What is expected:
Your answer should hold every line of the records below that contains the string "blue".

Supplied entries:
- Opening Delimiter -

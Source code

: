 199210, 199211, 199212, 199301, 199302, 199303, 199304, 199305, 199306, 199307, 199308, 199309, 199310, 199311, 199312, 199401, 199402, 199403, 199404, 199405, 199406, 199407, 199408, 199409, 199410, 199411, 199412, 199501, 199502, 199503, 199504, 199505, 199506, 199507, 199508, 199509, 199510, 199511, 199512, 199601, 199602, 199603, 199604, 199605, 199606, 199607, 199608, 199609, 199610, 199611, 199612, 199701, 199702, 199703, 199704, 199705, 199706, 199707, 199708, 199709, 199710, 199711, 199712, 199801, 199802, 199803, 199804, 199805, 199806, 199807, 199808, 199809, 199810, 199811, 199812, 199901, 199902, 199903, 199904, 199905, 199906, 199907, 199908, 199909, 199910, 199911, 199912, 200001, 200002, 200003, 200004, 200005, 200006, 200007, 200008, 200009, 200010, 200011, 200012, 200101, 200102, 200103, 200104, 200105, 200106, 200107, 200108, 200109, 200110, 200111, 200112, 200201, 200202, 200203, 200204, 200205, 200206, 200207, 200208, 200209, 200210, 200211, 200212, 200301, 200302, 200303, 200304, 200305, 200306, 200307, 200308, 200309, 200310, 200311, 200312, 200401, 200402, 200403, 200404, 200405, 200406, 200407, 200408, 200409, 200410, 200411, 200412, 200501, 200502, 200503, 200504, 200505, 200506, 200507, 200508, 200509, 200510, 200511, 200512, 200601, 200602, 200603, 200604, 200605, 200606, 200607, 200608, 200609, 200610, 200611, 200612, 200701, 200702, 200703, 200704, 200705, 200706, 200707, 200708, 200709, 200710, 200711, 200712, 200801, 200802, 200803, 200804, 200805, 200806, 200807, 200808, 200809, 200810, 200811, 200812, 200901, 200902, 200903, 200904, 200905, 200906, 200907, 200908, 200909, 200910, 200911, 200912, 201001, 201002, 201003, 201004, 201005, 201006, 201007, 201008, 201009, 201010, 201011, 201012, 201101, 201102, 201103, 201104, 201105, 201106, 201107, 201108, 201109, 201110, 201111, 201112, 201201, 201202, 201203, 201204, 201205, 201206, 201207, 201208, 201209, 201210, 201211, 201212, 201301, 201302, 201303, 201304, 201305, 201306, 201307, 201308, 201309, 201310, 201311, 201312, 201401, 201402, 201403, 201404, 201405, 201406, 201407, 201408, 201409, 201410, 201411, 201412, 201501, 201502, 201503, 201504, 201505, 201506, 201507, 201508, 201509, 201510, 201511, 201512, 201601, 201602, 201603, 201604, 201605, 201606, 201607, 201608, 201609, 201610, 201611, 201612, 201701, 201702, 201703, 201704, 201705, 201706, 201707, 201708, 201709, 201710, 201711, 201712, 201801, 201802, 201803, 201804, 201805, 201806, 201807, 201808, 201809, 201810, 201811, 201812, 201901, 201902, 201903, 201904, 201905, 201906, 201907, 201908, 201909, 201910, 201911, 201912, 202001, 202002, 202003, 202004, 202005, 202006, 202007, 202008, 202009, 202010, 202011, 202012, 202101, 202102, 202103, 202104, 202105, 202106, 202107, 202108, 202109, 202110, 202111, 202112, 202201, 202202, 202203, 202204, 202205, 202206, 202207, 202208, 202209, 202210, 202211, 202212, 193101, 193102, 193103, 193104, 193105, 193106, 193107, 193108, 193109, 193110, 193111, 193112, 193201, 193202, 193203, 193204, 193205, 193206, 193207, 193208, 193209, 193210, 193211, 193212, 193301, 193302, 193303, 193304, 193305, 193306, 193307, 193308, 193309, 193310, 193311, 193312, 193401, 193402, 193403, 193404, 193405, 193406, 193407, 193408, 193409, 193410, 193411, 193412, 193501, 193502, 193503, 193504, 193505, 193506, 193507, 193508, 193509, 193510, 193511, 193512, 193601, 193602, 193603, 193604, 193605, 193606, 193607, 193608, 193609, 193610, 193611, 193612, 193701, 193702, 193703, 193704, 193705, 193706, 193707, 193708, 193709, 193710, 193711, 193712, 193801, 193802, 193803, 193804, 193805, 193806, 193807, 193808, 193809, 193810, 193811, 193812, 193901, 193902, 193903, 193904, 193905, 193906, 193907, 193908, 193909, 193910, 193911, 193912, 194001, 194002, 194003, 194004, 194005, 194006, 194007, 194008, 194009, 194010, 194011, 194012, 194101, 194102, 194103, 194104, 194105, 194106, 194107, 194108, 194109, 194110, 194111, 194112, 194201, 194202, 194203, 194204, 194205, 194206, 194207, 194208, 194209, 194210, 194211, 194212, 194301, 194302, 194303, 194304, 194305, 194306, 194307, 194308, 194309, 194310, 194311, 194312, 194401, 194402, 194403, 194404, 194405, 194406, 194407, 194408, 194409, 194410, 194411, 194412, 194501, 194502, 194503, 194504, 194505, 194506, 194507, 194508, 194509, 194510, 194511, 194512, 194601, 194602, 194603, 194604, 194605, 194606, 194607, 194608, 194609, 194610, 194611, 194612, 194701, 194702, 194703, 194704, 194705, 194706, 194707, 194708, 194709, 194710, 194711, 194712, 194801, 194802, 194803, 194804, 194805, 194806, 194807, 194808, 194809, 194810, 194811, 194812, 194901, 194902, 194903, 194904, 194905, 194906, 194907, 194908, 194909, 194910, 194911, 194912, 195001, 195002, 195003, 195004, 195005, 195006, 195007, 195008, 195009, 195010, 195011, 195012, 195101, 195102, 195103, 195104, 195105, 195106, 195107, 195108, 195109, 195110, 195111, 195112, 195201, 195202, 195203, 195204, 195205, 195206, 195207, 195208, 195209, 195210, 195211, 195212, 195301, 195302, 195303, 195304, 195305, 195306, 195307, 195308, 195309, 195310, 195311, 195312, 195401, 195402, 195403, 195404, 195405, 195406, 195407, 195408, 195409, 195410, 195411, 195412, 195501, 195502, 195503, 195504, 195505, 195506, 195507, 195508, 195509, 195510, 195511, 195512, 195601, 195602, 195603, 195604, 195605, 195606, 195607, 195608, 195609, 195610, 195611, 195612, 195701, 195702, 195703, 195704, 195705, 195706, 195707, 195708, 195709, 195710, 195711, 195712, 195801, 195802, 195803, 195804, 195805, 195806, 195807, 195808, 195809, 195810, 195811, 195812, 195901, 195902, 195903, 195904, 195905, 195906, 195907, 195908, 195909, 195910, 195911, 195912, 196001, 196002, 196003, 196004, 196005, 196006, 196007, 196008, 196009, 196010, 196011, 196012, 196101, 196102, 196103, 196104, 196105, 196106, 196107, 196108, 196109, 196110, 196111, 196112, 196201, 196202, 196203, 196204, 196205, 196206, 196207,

- Closing Delimiter -
- Opening Delimiter -

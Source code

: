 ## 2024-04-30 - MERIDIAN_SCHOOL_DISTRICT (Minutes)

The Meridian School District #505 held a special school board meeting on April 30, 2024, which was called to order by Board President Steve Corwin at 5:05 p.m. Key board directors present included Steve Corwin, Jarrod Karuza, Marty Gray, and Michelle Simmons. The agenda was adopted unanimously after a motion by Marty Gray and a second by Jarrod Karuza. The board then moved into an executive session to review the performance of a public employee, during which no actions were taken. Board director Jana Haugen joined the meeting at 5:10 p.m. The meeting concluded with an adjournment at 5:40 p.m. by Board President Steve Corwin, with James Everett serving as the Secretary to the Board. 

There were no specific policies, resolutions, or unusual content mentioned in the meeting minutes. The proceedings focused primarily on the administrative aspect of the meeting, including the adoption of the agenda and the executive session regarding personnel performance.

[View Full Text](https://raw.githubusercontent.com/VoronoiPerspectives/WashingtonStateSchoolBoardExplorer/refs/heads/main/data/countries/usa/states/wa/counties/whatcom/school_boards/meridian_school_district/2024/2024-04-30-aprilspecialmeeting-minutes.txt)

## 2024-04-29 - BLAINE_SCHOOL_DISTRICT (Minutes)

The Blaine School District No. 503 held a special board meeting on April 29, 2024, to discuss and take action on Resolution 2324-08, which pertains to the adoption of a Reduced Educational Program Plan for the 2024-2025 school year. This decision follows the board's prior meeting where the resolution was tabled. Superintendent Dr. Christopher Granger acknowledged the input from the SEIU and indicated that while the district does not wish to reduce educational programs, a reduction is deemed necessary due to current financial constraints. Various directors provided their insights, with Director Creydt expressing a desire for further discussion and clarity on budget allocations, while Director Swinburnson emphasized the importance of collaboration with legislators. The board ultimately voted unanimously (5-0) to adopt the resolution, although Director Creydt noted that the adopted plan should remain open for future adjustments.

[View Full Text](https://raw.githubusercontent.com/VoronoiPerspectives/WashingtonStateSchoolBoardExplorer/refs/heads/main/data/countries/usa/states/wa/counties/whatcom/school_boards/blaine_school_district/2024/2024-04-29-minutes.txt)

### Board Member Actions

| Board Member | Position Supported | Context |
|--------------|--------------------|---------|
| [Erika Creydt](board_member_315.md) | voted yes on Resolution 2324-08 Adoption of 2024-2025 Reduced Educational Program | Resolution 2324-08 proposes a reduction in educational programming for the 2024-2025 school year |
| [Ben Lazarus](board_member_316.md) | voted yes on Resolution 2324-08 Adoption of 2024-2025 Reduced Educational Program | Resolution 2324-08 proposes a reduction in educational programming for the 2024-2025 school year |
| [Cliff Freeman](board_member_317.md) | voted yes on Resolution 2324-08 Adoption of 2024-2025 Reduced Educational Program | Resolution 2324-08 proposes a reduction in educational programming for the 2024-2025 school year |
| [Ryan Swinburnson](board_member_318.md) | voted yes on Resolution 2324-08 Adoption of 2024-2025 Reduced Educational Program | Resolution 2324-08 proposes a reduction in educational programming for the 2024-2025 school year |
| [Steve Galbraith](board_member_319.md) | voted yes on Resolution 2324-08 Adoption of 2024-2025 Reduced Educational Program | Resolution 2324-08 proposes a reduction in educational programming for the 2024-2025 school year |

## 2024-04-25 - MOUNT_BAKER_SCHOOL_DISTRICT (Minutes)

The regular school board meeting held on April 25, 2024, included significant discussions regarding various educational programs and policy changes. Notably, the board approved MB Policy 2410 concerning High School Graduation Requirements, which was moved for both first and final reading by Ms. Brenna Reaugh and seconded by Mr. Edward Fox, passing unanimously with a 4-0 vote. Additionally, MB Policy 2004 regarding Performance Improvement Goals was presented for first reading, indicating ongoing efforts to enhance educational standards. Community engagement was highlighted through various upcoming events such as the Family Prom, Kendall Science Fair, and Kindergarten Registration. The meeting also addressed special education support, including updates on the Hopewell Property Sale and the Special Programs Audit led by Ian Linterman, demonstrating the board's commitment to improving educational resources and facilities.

- Closing Delimiter -
- Opening Delimiter -

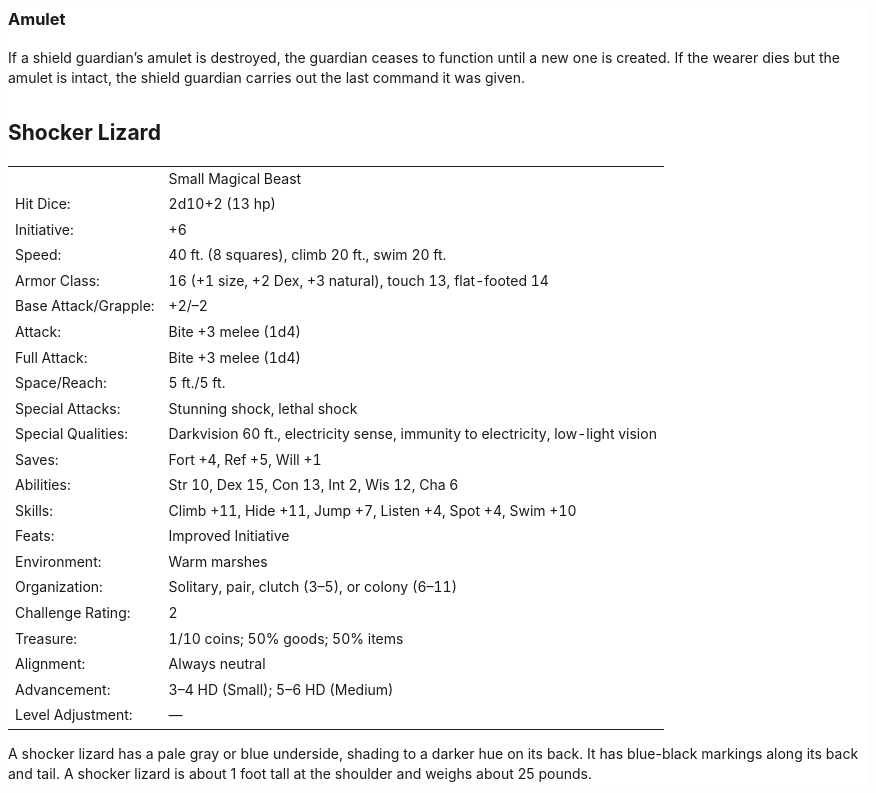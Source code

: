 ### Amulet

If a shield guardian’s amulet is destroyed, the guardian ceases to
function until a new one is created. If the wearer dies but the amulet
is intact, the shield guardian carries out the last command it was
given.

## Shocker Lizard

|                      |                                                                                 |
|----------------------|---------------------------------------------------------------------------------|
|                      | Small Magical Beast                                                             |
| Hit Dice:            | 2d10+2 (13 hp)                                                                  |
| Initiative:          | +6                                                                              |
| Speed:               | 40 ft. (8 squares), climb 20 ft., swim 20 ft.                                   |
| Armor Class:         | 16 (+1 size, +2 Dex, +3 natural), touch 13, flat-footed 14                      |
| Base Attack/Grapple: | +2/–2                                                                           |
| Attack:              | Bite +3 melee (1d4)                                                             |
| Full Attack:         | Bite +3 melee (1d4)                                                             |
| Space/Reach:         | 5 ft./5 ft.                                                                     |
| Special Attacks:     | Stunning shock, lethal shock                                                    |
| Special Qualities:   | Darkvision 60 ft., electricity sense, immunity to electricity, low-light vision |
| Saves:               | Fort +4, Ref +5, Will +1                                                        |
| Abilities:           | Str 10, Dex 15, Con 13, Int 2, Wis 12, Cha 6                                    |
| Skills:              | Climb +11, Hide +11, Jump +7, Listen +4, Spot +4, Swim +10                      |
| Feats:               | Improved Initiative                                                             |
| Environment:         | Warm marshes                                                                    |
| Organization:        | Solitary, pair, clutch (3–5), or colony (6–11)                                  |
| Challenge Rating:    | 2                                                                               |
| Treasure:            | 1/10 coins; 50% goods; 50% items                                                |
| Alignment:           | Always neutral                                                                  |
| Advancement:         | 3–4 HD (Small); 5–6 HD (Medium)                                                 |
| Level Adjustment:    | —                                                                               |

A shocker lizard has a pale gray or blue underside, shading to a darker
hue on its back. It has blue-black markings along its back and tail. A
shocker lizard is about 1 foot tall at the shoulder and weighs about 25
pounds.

- Closing Delimiter -

Answer for the task:
A shocker lizard has a pale gray or blue underside, shading to a darker
hue on its back. It has blue-black markings along its back and tail. A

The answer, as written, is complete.